No tempo de uma educação rigorosa, muitas vezes autoritária, pois que o País vivia sob o regime autoritário, a professora costumava conferir o asseio nos cadernos e verificar se os alunos deixavam orelhas nos livros, muito dos quais se conservavam impecáveis até o último dia de aula, alguns, por não serem utilizados. Quando além das orelhas, o aluno tinha que explicar um borrão, uma mancha; a vida desse pobre se transformava num inferno, pois a professora tomava explicações perante a classe.

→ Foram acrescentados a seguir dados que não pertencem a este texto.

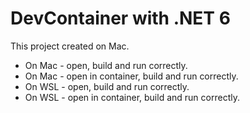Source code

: # DevContainer with .NET 6

This project created on Mac.

- On Mac - open, build and run correctly.
- On Mac - open in container, build and run correctly.
- On WSL - open, build and run correctly.
- On WSL - open in container, build and run correctly.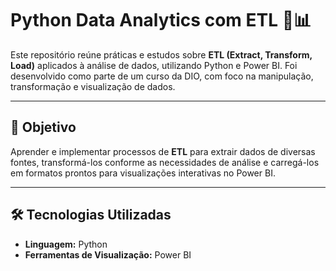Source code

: # Python Data Analytics com ETL 🐍📊

Este repositório reúne práticas e estudos sobre **ETL (Extract, Transform, Load)** aplicados à análise de dados, utilizando Python e Power BI. Foi desenvolvido como parte de um curso da DIO, com foco na manipulação, transformação e visualização de dados.

---

## 🚀 Objetivo

Aprender e implementar processos de **ETL** para extrair dados de diversas fontes, transformá-los conforme as necessidades de análise e carregá-los em formatos prontos para visualizações interativas no Power BI.

---

## 🛠️ Tecnologias Utilizadas

- **Linguagem:** Python  
- **Ferramentas de Visualização:** Power BI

      Por essa época, líamos "A vaca voadora", a história de uma certa vaca que tomou um elixir de levitar. Meu pai, vendia salsinha na feira e exigia que eu o acompanhasse, o que me rendeu o apelido de salsinheiro.

      Estava então o salsinheiro sentado no caixote, lendo "a vaca voadora", quando um feirante que mexia com o óleo do caminhão, com suas mãos ásperas, tomou bruscamente o livro e disse conhecer a autora. Folheando, contou toda a história e dizia que alguns detalhes foram de sugestão sua. Eu, entusiasmado com a história, não percebia que o livro estava ficando em petição de miséria.

      Chegou o dia em que a professora, e toda a classe, aguardavam a minha justificativa e, por um lapso de tempo, talvez eu tenha pensado em falar a verdade, mas, a verdade é que todos os olhares voltados para o meu constrangimento, pareciam já sentenciar eu ter feito aquilo com as próprias mãos e, a verdade realmente, pareceria fantasiada. Demorei infinitos segundos para soltar o desgastado argumento repisado pelos alunos: "deixei o livro na mesa e minha irmã menor pegou e…"

      A professora fez um pequeno sermão, aproveitando para advertir a todos os que "esqueciam os livros em cima da mesa" e deu logo o assunto por encerrado. Acabou o ano letivo e a verdade é que nunca mais encontrei o feirante, a professora ou uma vaca que voasse.